__EXERCISE INSTRUCTIONS__
Look through the listing below, and wherever a line has the string "allow", pull it out.
--- START ---
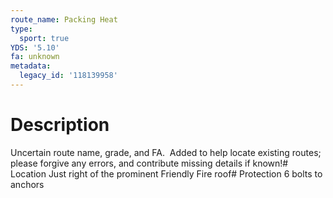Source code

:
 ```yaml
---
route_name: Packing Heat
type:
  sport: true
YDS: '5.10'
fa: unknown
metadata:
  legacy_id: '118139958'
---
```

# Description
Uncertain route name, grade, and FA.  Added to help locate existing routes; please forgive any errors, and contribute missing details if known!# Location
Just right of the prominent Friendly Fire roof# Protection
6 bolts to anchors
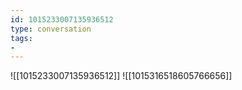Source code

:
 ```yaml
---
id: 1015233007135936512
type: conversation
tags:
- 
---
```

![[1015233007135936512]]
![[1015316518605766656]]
--- END ---
--- START ---
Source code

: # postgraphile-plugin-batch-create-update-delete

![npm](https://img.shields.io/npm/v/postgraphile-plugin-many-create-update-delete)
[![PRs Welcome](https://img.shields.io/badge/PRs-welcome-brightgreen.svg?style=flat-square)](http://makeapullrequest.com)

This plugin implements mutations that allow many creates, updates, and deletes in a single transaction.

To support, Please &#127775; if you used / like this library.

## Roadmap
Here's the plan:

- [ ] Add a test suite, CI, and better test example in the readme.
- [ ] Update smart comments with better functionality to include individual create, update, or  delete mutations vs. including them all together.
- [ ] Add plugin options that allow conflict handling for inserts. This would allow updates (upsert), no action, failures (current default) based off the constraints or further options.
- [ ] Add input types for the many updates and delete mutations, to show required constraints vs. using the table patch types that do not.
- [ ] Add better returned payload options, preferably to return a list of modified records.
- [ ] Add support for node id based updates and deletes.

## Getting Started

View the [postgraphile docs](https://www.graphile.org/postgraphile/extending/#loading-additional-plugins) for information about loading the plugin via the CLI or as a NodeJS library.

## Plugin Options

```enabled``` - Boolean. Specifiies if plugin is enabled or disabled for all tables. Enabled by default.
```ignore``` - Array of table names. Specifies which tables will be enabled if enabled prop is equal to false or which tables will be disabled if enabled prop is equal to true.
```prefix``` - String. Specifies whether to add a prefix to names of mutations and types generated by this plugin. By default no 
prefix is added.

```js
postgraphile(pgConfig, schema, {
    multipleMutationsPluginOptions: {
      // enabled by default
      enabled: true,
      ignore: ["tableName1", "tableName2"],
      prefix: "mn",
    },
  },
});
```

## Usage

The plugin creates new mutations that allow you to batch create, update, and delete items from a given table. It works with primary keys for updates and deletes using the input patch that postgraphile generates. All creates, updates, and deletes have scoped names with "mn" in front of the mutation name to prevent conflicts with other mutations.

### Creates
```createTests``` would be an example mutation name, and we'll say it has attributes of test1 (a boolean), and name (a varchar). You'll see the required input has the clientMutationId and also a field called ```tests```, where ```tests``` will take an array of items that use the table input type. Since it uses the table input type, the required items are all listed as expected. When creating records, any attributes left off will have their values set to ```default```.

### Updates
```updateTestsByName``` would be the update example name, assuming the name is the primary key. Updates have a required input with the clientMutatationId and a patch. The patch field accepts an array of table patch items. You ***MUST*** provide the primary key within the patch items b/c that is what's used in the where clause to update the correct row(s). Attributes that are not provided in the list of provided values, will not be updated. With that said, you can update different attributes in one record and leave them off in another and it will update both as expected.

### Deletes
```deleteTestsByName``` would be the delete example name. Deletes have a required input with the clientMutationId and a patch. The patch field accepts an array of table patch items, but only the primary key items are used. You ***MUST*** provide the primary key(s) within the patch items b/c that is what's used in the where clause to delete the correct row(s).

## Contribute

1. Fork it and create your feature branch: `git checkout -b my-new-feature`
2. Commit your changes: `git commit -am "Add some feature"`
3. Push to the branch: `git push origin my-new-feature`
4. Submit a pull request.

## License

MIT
--- END ---
__RESPONSE__
This plugin implements mutations that allow many creates, updates, and deletes in a single transaction.
- [ ] Add plugin options that allow conflict handling for inserts. This would allow updates (upsert), no action, failures (current default) based off the constraints or further options.
The plugin creates new mutations that allow you to batch create, update, and delete items from a given table. It works with primary keys for updates and deletes using the input patch that postgraphile generates. All creates, updates, and deletes have scoped names with "mn" in front of the mutation name to prevent conflicts with other mutations.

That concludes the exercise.